Input for this task below:

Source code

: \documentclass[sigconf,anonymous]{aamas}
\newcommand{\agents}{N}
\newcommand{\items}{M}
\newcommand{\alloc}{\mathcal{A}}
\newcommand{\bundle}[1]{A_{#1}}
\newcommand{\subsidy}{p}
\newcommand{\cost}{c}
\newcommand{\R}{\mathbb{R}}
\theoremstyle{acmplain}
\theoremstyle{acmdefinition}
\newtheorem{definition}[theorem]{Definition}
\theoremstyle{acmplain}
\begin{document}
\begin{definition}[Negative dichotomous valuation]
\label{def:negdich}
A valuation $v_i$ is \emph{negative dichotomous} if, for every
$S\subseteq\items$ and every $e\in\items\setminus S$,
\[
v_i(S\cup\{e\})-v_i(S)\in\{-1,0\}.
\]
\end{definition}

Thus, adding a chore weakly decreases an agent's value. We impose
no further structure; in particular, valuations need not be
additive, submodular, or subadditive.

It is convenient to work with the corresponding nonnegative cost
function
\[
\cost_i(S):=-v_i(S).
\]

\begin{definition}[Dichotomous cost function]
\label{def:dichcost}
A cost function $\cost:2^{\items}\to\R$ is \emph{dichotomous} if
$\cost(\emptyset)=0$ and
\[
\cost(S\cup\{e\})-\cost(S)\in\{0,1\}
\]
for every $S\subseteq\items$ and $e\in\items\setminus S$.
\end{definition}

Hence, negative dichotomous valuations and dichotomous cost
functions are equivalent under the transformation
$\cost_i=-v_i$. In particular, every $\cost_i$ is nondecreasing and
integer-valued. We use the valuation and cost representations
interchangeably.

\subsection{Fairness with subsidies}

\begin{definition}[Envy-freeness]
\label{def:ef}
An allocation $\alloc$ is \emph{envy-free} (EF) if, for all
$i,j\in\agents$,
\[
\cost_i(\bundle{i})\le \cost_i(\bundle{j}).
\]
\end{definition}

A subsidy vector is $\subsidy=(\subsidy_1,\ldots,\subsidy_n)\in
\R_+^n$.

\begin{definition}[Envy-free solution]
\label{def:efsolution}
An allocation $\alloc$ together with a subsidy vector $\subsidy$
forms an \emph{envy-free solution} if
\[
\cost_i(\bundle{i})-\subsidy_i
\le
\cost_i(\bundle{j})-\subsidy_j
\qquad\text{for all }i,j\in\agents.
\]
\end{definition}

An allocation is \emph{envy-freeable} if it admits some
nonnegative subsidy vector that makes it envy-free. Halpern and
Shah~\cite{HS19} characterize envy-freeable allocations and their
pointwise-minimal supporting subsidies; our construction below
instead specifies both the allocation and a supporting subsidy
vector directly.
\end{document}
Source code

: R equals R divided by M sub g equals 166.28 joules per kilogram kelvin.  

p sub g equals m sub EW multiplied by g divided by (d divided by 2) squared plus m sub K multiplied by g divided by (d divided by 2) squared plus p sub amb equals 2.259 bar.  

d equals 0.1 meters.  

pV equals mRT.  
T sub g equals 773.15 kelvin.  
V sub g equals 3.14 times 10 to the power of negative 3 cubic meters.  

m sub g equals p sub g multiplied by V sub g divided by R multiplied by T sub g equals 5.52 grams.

End of Input for this task.

What the task requires: In the entries above, how many lines hold the word "multiplied"? State the number only.

Solution to this problem: 2